Published: Thursday, 27 February 2014 16:10
Solar Innovations, Inc., a custom manufacturer of residential and commercial greenhouses; garden windows; conservatories; folding, sliding, and stacking walls, doors, windows, and screens; sunrooms; and skylights has designed and tested a cold frame system that can continue to produce plants, with little operational costs, even when outside temperatures drop below the acceptable growing range.
Pine Grove, PA, February 3, 2014 - Solar Innovations, Inc., a custom manufacturer of residential and commercial greenhouses; garden windows; conservatories; folding, sliding, and stacking walls, doors, windows, and screens; sunrooms; and skylights has designed and tested a cold frame system that can continue to produce plants, with little operational costs, even when outside temperatures drop below the acceptable growing range.
Solar Innovations, Inc. has four cold frames installed and operational at their manufacturing facility in Pine Grove, Pennsylvania. These research and display units are maintained by Solar's greenhouse experts. Two of the cold frames automatically vent through passive methods, meaning no electricity is used to operate the vents.
In the fall of 2013, the experimental cold frames were planted with hardy, cold weather crops such as lettuce, radishes, beets, pansies, and sage. The plants thrived during the fall and winter months despite below average temperatures and several snowfalls. Lettuce and radishes were harvested from late fall through the end of December. The cold frames protected the plants, allowed the gardener to extend the growing season, and proved to be an economical and practical accessory. Pennsylvania suffered an extreme cold spell in January, with the air temperature dropping below zero. Lettuce, sage, pansies, and radishes survived these harsh conditions in the cold frames.
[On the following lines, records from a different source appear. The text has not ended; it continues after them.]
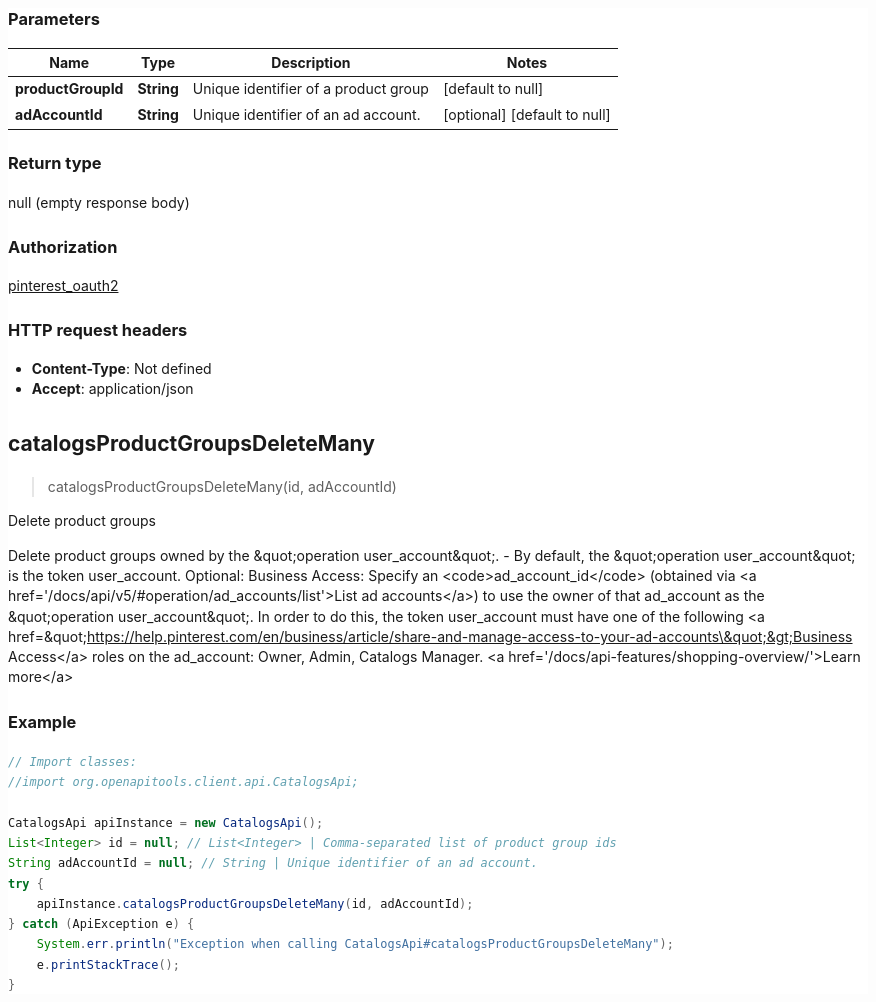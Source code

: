 ### Parameters


Name | Type | Description  | Notes
------------- | ------------- | ------------- | -------------
 **productGroupId** | **String**| Unique identifier of a product group | [default to null]
 **adAccountId** | **String**| Unique identifier of an ad account. | [optional] [default to null]

### Return type

null (empty response body)

### Authorization

[pinterest_oauth2](../README.md#pinterest_oauth2)

### HTTP request headers

- **Content-Type**: Not defined
- **Accept**: application/json


## catalogsProductGroupsDeleteMany

> catalogsProductGroupsDeleteMany(id, adAccountId)

Delete product groups

Delete product groups owned by the \&quot;operation user_account\&quot;. - By default, the \&quot;operation user_account\&quot; is the token user_account.  Optional: Business Access: Specify an &lt;code&gt;ad_account_id&lt;/code&gt; (obtained via &lt;a href&#x3D;&#39;/docs/api/v5/#operation/ad_accounts/list&#39;&gt;List ad accounts&lt;/a&gt;) to use the owner of that ad_account as the \&quot;operation user_account\&quot;. In order to do this, the token user_account must have one of the following &lt;a href&#x3D;\&quot;https://help.pinterest.com/en/business/article/share-and-manage-access-to-your-ad-accounts\&quot;&gt;Business Access&lt;/a&gt; roles on the ad_account: Owner, Admin, Catalogs Manager.  &lt;a href&#x3D;&#39;/docs/api-features/shopping-overview/&#39;&gt;Learn more&lt;/a&gt;

### Example

```java
// Import classes:
//import org.openapitools.client.api.CatalogsApi;

CatalogsApi apiInstance = new CatalogsApi();
List<Integer> id = null; // List<Integer> | Comma-separated list of product group ids
String adAccountId = null; // String | Unique identifier of an ad account.
try {
    apiInstance.catalogsProductGroupsDeleteMany(id, adAccountId);
} catch (ApiException e) {
    System.err.println("Exception when calling CatalogsApi#catalogsProductGroupsDeleteMany");
    e.printStackTrace();
}
```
A cold frame utilizes the principles of passive solar design. The container's glazing collects solar energy, which fulfills the plants' requirements for photosynthesis and heat. Glass and polycarbonate are acceptable glazing options, depending upon functional and performance requirements. Throughout the day the cold frame's lid is used to vent excess heat and provide gardeners access to the plants.
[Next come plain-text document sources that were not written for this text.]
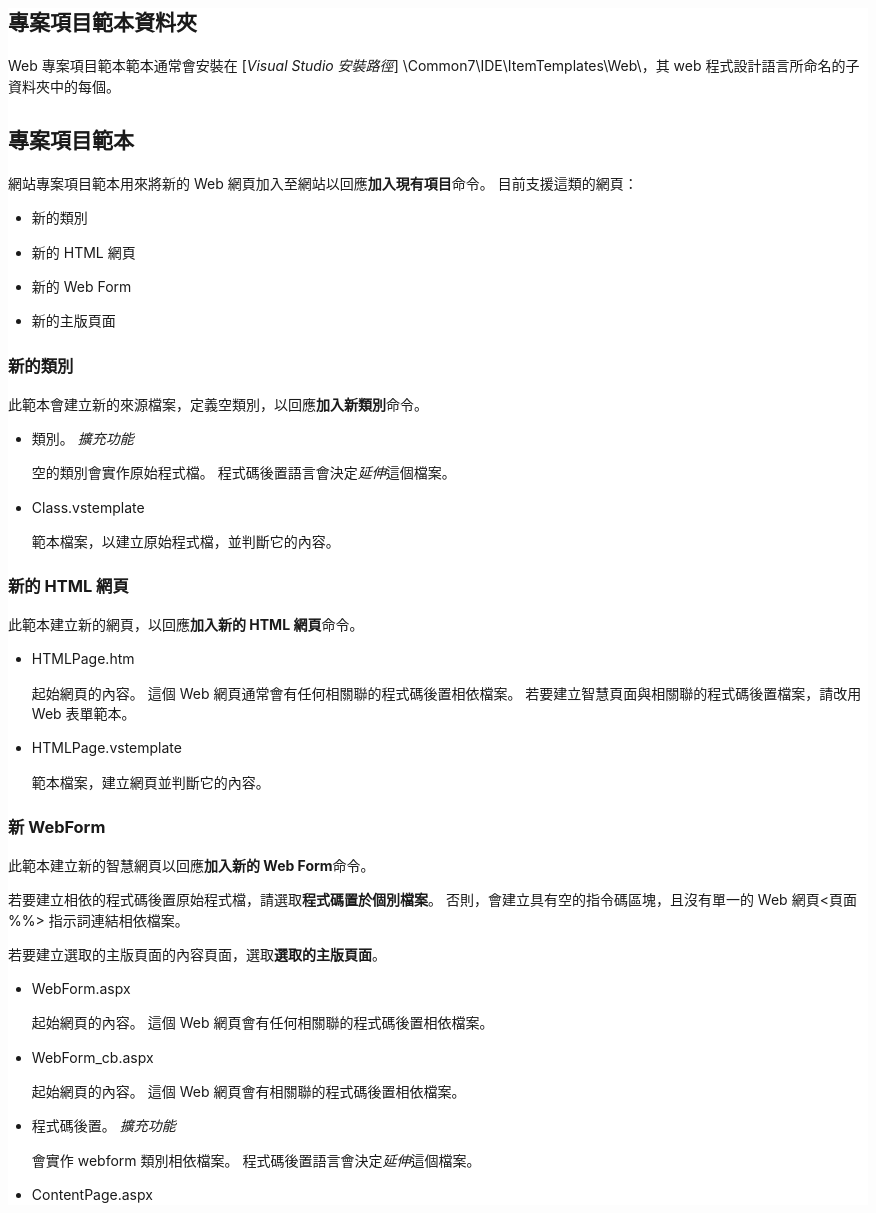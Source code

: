 ## <a name="project-item-template-folder"></a>專案項目範本資料夾  
 Web 專案項目範本範本通常會安裝在 [*Visual Studio 安裝路徑*] \Common7\IDE\ItemTemplates\Web\\，其 web 程式設計語言所命名的子資料夾中的每個。  
  
## <a name="project-item-templates"></a>專案項目範本  
 網站專案項目範本用來將新的 Web 網頁加入至網站以回應**加入現有項目**命令。 目前支援這類的網頁：  
  
-   新的類別  
  
-   新的 HTML 網頁  
  
-   新的 Web Form  
  
-   新的主版頁面  
  
### <a name="new-class"></a>新的類別  
 此範本會建立新的來源檔案，定義空類別，以回應**加入新類別**命令。  
  
-   類別。 *擴充功能*  
  
     空的類別會實作原始程式檔。 程式碼後置語言會決定*延伸*這個檔案。  
  
-   Class.vstemplate  
  
     範本檔案，以建立原始程式檔，並判斷它的內容。  
  
### <a name="new-html-page"></a>新的 HTML 網頁  
 此範本建立新的網頁，以回應**加入新的 HTML 網頁**命令。  
  
-   HTMLPage.htm  
  
     起始網頁的內容。 這個 Web 網頁通常會有任何相關聯的程式碼後置相依檔案。 若要建立智慧頁面與相關聯的程式碼後置檔案，請改用 Web 表單範本。  
  
-   HTMLPage.vstemplate  
  
     範本檔案，建立網頁並判斷它的內容。  
  
### <a name="new-webform"></a>新 WebForm  
 此範本建立新的智慧網頁以回應**加入新的 Web Form**命令。  
  
 若要建立相依的程式碼後置原始程式檔，請選取**程式碼置於個別檔案**。 否則，會建立具有空的指令碼區塊，且沒有單一的 Web 網頁\<頁面 %%> 指示詞連結相依檔案。  
  
 若要建立選取的主版頁面的內容頁面，選取**選取的主版頁面**。  
  
-   WebForm.aspx  
  
     起始網頁的內容。 這個 Web 網頁會有任何相關聯的程式碼後置相依檔案。  
  
-   WebForm_cb.aspx  
  
     起始網頁的內容。 這個 Web 網頁會有相關聯的程式碼後置相依檔案。  
  
-   程式碼後置。 *擴充功能*  
  
     會實作 webform 類別相依檔案。 程式碼後置語言會決定*延伸*這個檔案。  
  
-   ContentPage.aspx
Traditionally, resourceful growers have constructed cold frames from scrap materials and used them on farms or in gardens. Solar Innovations, Inc.'s cold frames improve upon this traditional design by utilizing thermally-broken aluminum framing, which insulates the interior of the structure and helps to store the solar heat collected during the day for use at night.
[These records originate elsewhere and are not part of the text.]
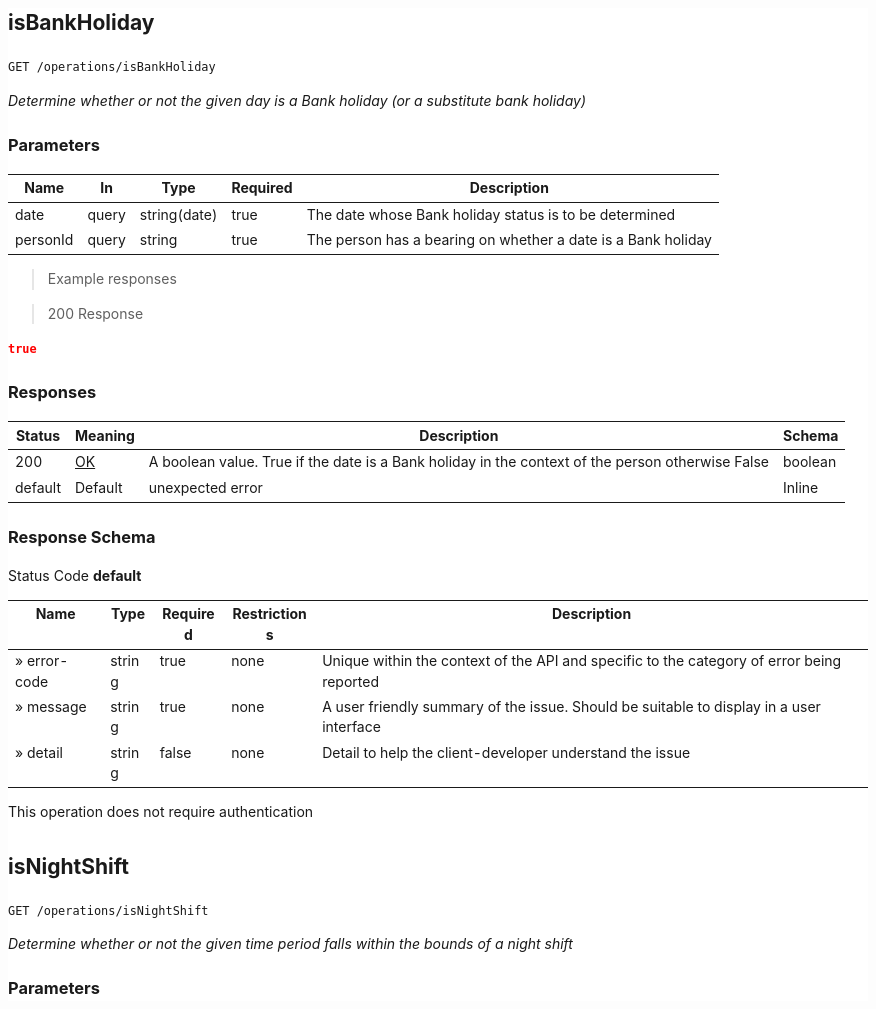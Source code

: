 ## isBankHoliday

<a id="opIdisBankHoliday"></a>

`GET /operations/isBankHoliday`

*Determine whether or not the given day is a Bank holiday (or a substitute bank holiday)*

<h3 id="isbankholiday-parameters">Parameters</h3>

|Name|In|Type|Required|Description|
|---|---|---|---|---|
|date|query|string(date)|true|The date whose Bank holiday status is to be determined|
|personId|query|string|true|The person has a bearing on whether a date is a Bank holiday|

> Example responses

> 200 Response

```json
true
```

<h3 id="isbankholiday-responses">Responses</h3>

|Status|Meaning|Description|Schema|
|---|---|---|---|
|200|[OK](https://tools.ietf.org/html/rfc7231#section-6.3.1)|A boolean value. True if the date is a Bank holiday in the context of the person otherwise False|boolean|
|default|Default|unexpected error|Inline|

<h3 id="isbankholiday-responseschema">Response Schema</h3>

Status Code **default**

|Name|Type|Required|Restrictions|Description|
|---|---|---|---|---|
|» error-code|string|true|none|Unique within the context of the API and specific to the category of error being reported|
|» message|string|true|none|A user friendly summary of the issue. Should be suitable to display in a user interface|
|» detail|string|false|none|Detail to help the client-developer understand the issue|

<aside class="success">
This operation does not require authentication
</aside>

## isNightShift

<a id="opIdisNightShift"></a>

`GET /operations/isNightShift`

*Determine whether or not the given time period falls within the bounds of a night shift*

<h3 id="isnightshift-parameters">Parameters</h3>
The solid metal back wall of a cold frame by Solar Innovations, Inc. can be dark in color to help convert short-wavelength sunlight into long-wavelength heat energy for the plants. This conversion is the basis of the greenhouse effect. The soil, whether in pots or filling the cold frame, serves as thermal mass, absorbing and storing the heat energy for later use.
Gardeners looking for a cost-efficient way to grow year round and to extend the season, even during the most inhospitable weather, can rely on the performance and benefits of Solar Innovations, Inc.'s cold frames.